Without including any pictures, reproduce all the lines below word for word.

-------- Data section

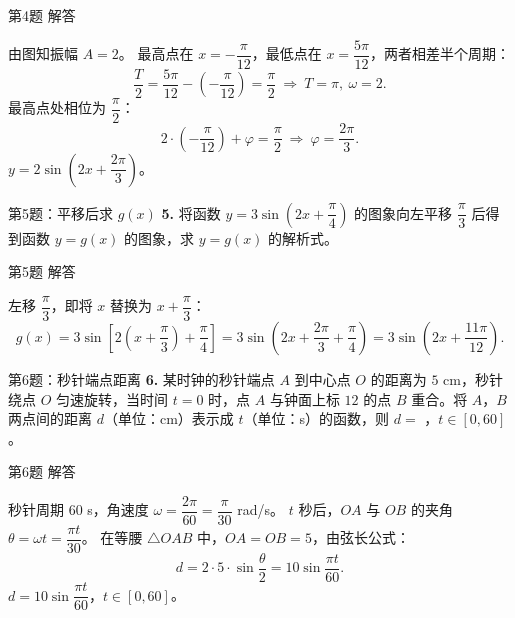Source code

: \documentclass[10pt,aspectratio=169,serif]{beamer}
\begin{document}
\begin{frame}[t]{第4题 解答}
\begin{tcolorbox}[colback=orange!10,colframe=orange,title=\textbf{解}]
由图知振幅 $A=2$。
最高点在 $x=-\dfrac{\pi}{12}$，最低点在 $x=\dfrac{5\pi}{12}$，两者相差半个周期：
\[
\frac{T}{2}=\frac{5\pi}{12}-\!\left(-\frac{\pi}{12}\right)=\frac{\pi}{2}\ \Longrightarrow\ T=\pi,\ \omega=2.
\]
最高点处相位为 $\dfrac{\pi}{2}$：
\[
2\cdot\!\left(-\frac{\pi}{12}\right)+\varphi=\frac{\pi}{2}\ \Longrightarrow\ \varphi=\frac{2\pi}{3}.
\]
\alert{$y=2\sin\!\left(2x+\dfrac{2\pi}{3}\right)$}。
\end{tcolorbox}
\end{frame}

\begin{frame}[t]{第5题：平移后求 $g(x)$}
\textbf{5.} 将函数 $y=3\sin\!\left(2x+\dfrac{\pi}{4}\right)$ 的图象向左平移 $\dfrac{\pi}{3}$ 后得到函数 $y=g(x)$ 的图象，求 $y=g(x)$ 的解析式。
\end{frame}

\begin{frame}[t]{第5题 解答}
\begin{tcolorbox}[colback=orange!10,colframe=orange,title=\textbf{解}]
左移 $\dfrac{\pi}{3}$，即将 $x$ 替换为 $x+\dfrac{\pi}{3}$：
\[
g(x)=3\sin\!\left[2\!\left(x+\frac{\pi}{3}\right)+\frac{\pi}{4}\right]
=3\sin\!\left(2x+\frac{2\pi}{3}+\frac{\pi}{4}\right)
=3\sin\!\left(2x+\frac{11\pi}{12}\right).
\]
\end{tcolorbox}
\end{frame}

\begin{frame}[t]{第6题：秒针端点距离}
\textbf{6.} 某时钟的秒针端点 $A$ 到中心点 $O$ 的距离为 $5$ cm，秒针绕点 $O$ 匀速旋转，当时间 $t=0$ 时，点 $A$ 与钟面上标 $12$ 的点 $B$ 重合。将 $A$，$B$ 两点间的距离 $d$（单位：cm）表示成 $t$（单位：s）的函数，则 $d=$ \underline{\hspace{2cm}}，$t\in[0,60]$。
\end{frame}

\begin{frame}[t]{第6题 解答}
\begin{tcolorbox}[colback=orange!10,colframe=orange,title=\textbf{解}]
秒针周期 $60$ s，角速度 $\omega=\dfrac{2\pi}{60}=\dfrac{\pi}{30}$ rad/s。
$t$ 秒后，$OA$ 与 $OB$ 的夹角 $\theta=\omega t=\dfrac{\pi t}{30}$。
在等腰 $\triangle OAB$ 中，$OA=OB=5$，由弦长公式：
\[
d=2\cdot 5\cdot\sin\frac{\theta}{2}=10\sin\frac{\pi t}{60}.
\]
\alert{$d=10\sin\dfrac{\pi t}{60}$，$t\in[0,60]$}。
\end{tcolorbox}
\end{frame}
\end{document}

----------------

__Expected output__.
Source code

: \documentclass[10pt,aspectratio=169,serif]{beamer}
\begin{document}
\begin{frame}[t]{第4题 解答}
\begin{tcolorbox}[colback=orange!10,colframe=orange,title=\textbf{解}]
由图知振幅 $A=2$。
最高点在 $x=-\dfrac{\pi}{12}$，最低点在 $x=\dfrac{5\pi}{12}$，两者相差半个周期：
\[
\frac{T}{2}=\frac{5\pi}{12}-\!\left(-\frac{\pi}{12}\right)=\frac{\pi}{2}\ \Longrightarrow\ T=\pi,\ \omega=2.
\]
最高点处相位为 $\dfrac{\pi}{2}$：
\[
2\cdot\!\left(-\frac{\pi}{12}\right)+\varphi=\frac{\pi}{2}\ \Longrightarrow\ \varphi=\frac{2\pi}{3}.
\]
\alert{$y=2\sin\!\left(2x+\dfrac{2\pi}{3}\right)$}。
\end{tcolorbox}
\end{frame}

\begin{frame}[t]{第5题：平移后求 $g(x)$}
\textbf{5.} 将函数 $y=3\sin\!\left(2x+\dfrac{\pi}{4}\right)$ 的图象向左平移 $\dfrac{\pi}{3}$ 后得到函数 $y=g(x)$ 的图象，求 $y=g(x)$ 的解析式。
\end{frame}

\begin{frame}[t]{第5题 解答}
\begin{tcolorbox}[colback=orange!10,colframe=orange,title=\textbf{解}]
左移 $\dfrac{\pi}{3}$，即将 $x$ 替换为 $x+\dfrac{\pi}{3}$：
\[
g(x)=3\sin\!\left[2\!\left(x+\frac{\pi}{3}\right)+\frac{\pi}{4}\right]
=3\sin\!\left(2x+\frac{2\pi}{3}+\frac{\pi}{4}\right)
=3\sin\!\left(2x+\frac{11\pi}{12}\right).
\]
\end{tcolorbox}
\end{frame}

\begin{frame}[t]{第6题：秒针端点距离}
\textbf{6.} 某时钟的秒针端点 $A$ 到中心点 $O$ 的距离为 $5$ cm，秒针绕点 $O$ 匀速旋转，当时间 $t=0$ 时，点 $A$ 与钟面上标 $12$ 的点 $B$ 重合。将 $A$，$B$ 两点间的距离 $d$（单位：cm）表示成 $t$（单位：s）的函数，则 $d=$ \underline{\hspace{2cm}}，$t\in[0,60]$。
\end{frame}

\begin{frame}[t]{第6题 解答}
\begin{tcolorbox}[colback=orange!10,colframe=orange,title=\textbf{解}]
秒针周期 $60$ s，角速度 $\omega=\dfrac{2\pi}{60}=\dfrac{\pi}{30}$ rad/s。
$t$ 秒后，$OA$ 与 $OB$ 的夹角 $\theta=\omega t=\dfrac{\pi t}{30}$。
在等腰 $\triangle OAB$ 中，$OA=OB=5$，由弦长公式：
\[
d=2\cdot 5\cdot\sin\frac{\theta}{2}=10\sin\frac{\pi t}{60}.
\]
\alert{$d=10\sin\dfrac{\pi t}{60}$，$t\in[0,60]$}。
\end{tcolorbox}
\end{frame}
\end{document}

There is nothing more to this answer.